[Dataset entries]
──────

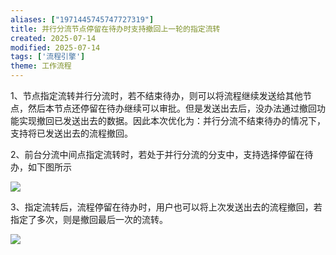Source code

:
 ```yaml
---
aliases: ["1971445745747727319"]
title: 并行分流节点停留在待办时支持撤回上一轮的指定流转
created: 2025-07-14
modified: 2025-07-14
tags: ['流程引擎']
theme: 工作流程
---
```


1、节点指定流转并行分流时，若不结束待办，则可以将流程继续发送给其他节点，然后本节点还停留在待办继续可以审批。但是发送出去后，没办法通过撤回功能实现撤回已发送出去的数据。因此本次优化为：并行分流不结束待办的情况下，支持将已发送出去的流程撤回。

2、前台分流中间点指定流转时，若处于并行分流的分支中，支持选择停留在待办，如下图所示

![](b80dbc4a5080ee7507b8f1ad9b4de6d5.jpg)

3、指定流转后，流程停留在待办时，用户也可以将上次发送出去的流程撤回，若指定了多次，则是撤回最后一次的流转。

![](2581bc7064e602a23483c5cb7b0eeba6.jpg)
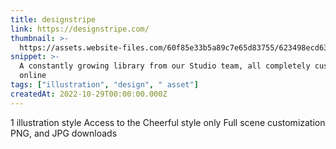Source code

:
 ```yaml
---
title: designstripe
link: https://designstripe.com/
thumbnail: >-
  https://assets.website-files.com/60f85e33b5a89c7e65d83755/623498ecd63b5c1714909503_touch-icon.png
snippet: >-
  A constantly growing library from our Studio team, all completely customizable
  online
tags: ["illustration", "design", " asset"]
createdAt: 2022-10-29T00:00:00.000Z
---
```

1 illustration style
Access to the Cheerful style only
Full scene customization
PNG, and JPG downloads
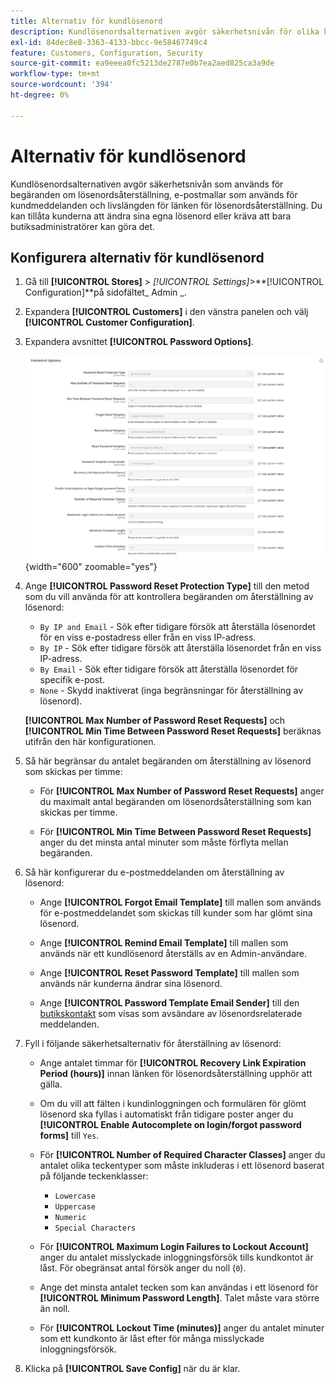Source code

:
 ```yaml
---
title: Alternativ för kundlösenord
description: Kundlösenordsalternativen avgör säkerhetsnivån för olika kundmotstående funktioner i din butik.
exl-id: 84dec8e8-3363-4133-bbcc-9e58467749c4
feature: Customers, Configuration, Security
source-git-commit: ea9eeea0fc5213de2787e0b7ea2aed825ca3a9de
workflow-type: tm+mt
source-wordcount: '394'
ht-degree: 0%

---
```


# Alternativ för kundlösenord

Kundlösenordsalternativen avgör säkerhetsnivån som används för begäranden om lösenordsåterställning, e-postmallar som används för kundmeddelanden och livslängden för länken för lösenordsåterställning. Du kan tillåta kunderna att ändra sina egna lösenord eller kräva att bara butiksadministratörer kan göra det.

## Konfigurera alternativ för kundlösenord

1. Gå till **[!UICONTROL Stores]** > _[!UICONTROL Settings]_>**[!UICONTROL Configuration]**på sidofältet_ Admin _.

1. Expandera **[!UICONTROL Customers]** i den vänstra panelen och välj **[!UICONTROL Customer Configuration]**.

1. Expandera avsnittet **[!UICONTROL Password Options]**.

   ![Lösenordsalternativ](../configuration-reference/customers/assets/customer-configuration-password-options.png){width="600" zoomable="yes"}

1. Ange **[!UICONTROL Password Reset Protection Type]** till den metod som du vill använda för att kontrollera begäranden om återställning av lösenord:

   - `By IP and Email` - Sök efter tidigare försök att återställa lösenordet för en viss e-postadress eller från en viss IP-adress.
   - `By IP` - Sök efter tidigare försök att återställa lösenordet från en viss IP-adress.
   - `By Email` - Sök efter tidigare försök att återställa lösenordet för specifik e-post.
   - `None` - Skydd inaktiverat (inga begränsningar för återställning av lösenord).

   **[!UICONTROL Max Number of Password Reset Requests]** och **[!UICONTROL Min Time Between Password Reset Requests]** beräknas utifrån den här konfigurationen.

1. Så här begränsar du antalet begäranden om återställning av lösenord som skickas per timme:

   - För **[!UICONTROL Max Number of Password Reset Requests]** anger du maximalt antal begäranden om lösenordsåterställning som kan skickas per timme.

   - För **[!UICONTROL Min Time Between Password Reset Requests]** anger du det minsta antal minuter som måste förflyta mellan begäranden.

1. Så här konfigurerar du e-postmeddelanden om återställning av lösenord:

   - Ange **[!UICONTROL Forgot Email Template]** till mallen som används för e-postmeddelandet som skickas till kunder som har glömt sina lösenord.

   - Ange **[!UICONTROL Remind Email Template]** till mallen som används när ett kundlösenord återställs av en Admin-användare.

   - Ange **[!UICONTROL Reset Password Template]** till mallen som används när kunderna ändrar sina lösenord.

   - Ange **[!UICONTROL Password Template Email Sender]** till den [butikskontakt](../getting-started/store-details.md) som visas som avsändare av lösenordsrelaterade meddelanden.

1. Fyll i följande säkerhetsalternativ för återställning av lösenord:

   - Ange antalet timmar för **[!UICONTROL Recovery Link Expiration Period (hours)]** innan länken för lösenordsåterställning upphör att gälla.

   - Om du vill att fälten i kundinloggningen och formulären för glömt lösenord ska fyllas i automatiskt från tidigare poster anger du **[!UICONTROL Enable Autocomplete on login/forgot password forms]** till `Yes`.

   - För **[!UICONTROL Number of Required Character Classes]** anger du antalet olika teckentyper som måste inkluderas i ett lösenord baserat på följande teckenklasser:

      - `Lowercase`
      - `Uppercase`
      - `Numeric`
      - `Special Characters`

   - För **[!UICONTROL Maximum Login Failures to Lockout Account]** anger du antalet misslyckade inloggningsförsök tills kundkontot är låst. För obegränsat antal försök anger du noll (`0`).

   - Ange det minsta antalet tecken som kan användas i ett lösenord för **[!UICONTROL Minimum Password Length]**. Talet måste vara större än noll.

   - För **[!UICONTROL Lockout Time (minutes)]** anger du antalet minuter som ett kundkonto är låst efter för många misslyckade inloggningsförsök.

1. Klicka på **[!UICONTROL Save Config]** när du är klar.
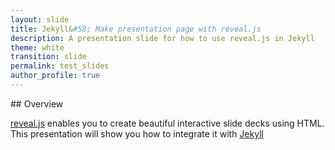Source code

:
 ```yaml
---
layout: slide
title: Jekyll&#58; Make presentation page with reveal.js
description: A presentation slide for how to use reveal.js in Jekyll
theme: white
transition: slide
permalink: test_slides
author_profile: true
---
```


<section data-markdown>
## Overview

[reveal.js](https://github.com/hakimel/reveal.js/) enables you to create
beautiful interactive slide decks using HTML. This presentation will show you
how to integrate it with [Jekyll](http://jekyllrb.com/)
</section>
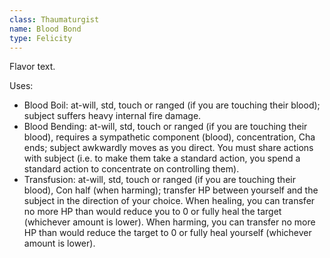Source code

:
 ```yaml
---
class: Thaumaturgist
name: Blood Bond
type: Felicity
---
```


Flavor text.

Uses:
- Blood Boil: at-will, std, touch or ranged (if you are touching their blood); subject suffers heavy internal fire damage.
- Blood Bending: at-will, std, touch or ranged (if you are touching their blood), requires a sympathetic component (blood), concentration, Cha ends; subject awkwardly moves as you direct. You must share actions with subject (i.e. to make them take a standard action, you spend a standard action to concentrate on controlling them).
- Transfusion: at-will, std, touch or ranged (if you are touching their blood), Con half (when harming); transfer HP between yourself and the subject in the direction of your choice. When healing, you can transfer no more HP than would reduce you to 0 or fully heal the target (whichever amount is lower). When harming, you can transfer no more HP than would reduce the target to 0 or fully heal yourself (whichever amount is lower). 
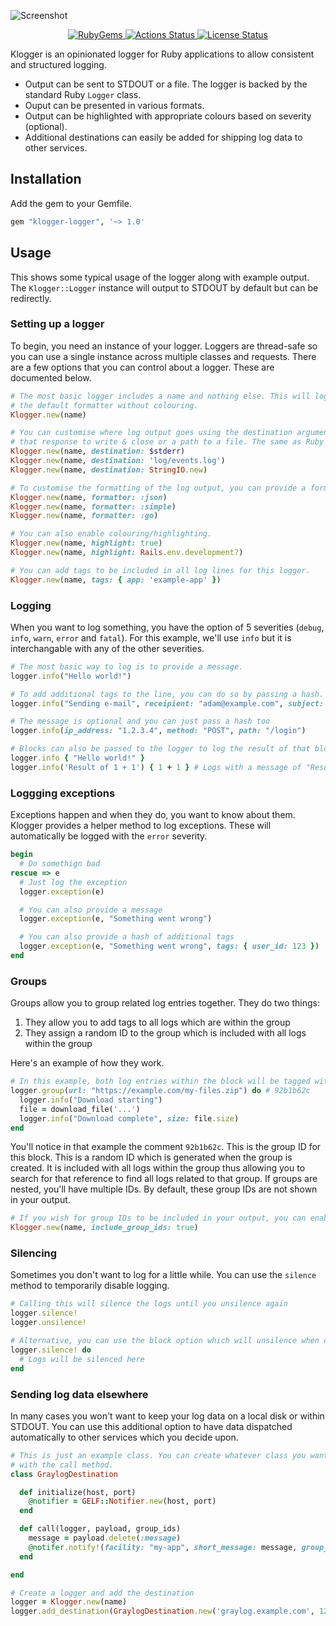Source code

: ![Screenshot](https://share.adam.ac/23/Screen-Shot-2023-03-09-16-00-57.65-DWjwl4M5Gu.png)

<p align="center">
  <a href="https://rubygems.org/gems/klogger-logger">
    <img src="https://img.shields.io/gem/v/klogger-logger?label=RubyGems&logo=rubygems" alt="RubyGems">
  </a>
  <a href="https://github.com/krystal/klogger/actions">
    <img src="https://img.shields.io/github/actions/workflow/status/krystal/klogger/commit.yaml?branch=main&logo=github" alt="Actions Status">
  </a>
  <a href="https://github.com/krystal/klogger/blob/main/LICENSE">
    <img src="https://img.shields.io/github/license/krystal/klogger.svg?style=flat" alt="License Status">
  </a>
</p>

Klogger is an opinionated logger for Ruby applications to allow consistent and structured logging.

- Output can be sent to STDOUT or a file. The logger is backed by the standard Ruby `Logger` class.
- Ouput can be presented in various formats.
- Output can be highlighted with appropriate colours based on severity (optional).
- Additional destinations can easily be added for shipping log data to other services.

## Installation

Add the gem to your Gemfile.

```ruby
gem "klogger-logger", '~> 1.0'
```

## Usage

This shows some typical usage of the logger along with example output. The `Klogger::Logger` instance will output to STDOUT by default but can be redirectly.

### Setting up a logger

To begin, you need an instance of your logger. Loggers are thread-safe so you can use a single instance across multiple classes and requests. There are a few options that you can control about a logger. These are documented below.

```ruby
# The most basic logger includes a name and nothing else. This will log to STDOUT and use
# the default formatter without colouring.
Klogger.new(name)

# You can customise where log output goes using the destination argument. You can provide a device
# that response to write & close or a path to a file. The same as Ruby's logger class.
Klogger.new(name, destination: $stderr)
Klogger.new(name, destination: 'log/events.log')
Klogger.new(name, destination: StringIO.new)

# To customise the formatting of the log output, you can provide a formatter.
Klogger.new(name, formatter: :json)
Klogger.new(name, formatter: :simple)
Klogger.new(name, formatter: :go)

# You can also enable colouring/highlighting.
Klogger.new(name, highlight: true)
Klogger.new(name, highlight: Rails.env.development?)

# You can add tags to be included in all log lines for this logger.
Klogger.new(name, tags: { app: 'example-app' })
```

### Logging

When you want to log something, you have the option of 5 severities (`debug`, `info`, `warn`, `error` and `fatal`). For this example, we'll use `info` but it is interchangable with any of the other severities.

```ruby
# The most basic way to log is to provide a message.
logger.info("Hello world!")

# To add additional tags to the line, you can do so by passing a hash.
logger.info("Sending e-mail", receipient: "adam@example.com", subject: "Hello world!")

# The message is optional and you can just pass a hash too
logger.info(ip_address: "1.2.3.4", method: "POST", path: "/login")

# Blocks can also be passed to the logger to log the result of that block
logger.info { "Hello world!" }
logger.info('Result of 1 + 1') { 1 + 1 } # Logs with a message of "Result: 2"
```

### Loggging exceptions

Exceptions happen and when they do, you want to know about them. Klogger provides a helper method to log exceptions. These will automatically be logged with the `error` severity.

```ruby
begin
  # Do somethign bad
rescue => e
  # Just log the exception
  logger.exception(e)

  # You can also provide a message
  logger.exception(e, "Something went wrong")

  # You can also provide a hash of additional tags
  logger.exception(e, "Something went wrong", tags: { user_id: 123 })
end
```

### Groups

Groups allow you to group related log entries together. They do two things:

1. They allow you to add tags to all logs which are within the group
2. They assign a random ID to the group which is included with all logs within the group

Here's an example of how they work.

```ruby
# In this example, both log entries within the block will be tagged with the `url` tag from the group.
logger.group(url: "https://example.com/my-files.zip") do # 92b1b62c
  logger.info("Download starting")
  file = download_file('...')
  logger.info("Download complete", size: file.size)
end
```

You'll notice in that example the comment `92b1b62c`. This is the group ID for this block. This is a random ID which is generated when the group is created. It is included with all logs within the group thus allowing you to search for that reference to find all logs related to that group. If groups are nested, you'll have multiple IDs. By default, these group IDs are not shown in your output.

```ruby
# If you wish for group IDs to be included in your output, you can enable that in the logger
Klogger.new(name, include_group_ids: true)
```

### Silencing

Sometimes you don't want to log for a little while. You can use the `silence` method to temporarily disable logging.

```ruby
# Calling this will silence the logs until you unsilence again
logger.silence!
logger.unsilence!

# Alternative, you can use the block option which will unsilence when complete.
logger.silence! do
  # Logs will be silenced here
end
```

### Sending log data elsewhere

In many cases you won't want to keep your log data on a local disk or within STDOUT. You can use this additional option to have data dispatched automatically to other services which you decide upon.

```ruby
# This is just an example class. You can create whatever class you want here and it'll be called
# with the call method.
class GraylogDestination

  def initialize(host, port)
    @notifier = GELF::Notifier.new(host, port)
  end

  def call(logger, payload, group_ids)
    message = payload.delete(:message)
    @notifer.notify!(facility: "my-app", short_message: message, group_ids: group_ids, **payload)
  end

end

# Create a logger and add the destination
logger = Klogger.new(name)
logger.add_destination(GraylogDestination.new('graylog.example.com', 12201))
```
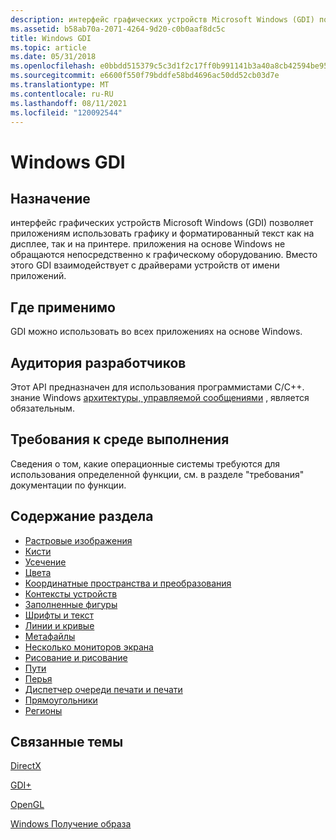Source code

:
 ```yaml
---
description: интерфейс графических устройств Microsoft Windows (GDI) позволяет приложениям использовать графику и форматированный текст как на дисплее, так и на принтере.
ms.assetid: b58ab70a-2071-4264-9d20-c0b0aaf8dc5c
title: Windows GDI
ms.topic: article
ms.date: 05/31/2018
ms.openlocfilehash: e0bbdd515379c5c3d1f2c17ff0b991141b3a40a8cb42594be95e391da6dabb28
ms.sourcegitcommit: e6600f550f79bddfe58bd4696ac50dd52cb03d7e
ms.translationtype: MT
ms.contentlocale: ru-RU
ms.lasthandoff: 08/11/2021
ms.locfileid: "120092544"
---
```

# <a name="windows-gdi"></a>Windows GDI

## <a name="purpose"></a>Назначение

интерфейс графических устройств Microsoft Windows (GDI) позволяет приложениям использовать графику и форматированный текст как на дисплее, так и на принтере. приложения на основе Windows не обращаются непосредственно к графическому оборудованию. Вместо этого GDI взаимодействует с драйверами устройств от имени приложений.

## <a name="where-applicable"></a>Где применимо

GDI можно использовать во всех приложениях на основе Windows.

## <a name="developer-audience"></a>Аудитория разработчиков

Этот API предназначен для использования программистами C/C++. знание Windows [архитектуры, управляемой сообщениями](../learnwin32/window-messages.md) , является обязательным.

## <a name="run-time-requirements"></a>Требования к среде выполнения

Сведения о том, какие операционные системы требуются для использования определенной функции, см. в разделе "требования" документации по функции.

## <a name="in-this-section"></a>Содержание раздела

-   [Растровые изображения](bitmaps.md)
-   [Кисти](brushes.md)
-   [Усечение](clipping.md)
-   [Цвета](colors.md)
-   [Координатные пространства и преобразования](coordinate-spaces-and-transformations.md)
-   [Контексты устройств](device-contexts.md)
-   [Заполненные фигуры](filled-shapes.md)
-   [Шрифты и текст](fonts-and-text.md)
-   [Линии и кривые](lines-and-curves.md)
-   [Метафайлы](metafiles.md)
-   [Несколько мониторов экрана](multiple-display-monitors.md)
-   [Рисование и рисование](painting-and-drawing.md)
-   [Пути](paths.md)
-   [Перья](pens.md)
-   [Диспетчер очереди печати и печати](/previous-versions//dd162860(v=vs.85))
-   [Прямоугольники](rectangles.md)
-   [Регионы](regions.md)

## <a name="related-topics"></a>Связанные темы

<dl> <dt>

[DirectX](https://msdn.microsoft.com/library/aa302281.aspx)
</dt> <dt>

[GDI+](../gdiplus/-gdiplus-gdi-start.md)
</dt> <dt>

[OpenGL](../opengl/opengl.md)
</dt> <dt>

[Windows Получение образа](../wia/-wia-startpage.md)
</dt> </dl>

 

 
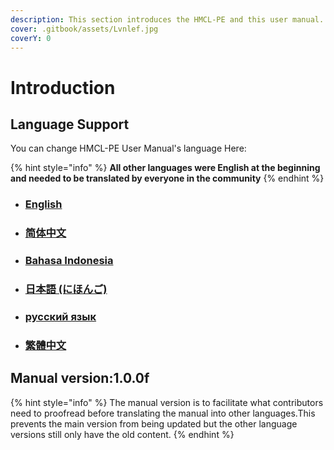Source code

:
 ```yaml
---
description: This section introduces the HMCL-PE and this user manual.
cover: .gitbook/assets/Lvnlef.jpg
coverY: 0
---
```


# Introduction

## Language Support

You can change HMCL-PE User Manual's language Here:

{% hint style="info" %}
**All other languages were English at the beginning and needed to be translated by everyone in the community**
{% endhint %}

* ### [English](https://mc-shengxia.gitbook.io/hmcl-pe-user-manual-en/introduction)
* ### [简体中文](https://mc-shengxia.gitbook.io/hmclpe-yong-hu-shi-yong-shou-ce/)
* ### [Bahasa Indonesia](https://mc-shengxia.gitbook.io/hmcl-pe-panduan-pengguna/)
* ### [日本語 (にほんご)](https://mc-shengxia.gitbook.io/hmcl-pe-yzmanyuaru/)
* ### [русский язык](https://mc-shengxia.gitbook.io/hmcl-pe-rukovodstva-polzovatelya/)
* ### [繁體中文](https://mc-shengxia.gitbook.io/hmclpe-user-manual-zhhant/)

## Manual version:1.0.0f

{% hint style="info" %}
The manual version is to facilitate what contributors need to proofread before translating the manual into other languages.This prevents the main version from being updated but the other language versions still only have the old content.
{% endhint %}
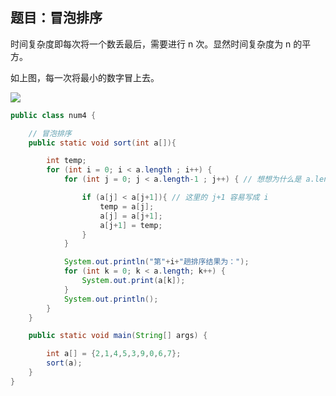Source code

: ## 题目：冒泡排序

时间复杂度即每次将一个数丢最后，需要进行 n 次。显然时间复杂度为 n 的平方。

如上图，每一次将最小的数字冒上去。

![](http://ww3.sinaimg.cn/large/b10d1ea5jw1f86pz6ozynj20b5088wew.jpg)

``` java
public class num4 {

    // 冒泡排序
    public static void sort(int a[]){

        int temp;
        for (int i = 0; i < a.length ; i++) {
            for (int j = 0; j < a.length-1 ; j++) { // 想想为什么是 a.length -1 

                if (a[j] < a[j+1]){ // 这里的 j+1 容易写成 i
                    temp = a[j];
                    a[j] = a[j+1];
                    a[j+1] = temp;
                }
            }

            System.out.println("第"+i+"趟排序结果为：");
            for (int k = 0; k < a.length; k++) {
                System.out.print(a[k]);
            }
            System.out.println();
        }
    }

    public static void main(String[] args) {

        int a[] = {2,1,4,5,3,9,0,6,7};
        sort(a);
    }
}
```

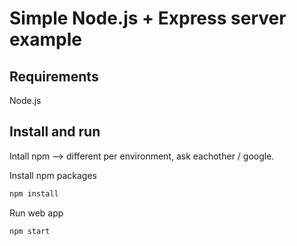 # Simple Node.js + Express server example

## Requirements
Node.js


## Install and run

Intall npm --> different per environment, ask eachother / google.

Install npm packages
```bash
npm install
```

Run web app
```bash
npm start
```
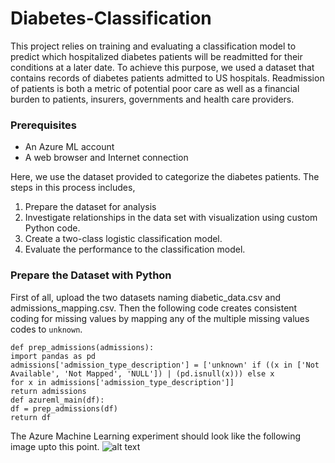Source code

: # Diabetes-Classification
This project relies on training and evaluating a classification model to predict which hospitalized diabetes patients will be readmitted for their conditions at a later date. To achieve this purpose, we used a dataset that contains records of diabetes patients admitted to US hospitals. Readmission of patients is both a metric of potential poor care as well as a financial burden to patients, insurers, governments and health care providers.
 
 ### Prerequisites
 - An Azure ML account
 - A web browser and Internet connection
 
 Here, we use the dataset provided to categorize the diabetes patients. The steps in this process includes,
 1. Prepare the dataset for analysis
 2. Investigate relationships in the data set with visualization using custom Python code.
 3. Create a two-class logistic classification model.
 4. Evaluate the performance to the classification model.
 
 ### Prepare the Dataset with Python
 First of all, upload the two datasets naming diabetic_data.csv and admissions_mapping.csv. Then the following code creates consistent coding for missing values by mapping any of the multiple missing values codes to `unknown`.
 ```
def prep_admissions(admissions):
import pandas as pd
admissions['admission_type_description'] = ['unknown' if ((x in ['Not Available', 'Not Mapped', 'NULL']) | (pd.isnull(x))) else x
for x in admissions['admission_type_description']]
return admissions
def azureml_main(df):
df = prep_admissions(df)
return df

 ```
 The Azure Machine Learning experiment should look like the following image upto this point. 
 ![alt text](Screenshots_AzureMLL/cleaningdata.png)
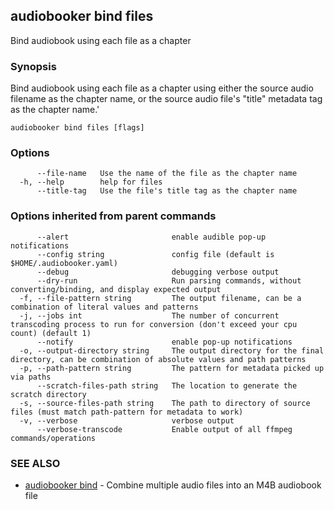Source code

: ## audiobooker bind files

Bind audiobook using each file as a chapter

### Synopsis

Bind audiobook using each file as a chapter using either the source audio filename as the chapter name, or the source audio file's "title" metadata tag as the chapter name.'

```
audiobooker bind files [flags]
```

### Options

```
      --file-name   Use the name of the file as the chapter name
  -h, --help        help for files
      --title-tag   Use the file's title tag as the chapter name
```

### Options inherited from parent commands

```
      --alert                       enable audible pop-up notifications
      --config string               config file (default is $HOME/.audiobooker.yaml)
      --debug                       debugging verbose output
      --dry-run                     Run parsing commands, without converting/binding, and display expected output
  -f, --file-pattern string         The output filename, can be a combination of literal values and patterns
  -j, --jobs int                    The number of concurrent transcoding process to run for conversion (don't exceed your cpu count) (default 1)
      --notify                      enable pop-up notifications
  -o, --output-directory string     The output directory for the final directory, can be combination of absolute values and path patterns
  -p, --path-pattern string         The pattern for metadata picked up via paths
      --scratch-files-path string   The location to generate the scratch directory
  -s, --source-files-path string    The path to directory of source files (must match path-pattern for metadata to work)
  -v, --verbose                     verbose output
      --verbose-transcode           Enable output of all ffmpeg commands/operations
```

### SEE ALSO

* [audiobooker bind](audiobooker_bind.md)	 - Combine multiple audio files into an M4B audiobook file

──────

The task.
Go from the first line of the data above to the line containing "1. Expandera avsnittet" and retype exactly those lines, both included, but none of the pictures.

Reply to the exercise.
Source code

:
 ```yaml
---
aliases: ["1971445745747727319"]
title: 并行分流节点停留在待办时支持撤回上一轮的指定流转
created: 2025-07-14
modified: 2025-07-14
tags: ['流程引擎']
theme: 工作流程
---
```


1、节点指定流转并行分流时，若不结束待办，则可以将流程继续发送给其他节点，然后本节点还停留在待办继续可以审批。但是发送出去后，没办法通过撤回功能实现撤回已发送出去的数据。因此本次优化为：并行分流不结束待办的情况下，支持将已发送出去的流程撤回。

2、前台分流中间点指定流转时，若处于并行分流的分支中，支持选择停留在待办，如下图所示

![](b80dbc4a5080ee7507b8f1ad9b4de6d5.jpg)

3、指定流转后，流程停留在待办时，用户也可以将上次发送出去的流程撤回，若指定了多次，则是撤回最后一次的流转。

![](2581bc7064e602a23483c5cb7b0eeba6.jpg)
Source code

:
 ```yaml
---
title: designstripe
link: https://designstripe.com/
thumbnail: >-
  https://assets.website-files.com/60f85e33b5a89c7e65d83755/623498ecd63b5c1714909503_touch-icon.png
snippet: >-
  A constantly growing library from our Studio team, all completely customizable
  online
tags: ["illustration", "design", " asset"]
createdAt: 2022-10-29T00:00:00.000Z
---
```

1 illustration style
Access to the Cheerful style only
Full scene customization
PNG, and JPG downloads
Source code

:
 ```yaml
---
title: Alternativ för kundlösenord
description: Kundlösenordsalternativen avgör säkerhetsnivån för olika kundmotstående funktioner i din butik.
exl-id: 84dec8e8-3363-4133-bbcc-9e58467749c4
feature: Customers, Configuration, Security
source-git-commit: ea9eeea0fc5213de2787e0b7ea2aed825ca3a9de
workflow-type: tm+mt
source-wordcount: '394'
ht-degree: 0%

---
```


# Alternativ för kundlösenord

Kundlösenordsalternativen avgör säkerhetsnivån som används för begäranden om lösenordsåterställning, e-postmallar som används för kundmeddelanden och livslängden för länken för lösenordsåterställning. Du kan tillåta kunderna att ändra sina egna lösenord eller kräva att bara butiksadministratörer kan göra det.

## Konfigurera alternativ för kundlösenord

1. Gå till **[!UICONTROL Stores]** > _[!UICONTROL Settings]_>**[!UICONTROL Configuration]**på sidofältet_ Admin _.

1. Expandera **[!UICONTROL Customers]** i den vänstra panelen och välj **[!UICONTROL Customer Configuration]**.

1. Expandera avsnittet **[!UICONTROL Password Options]**.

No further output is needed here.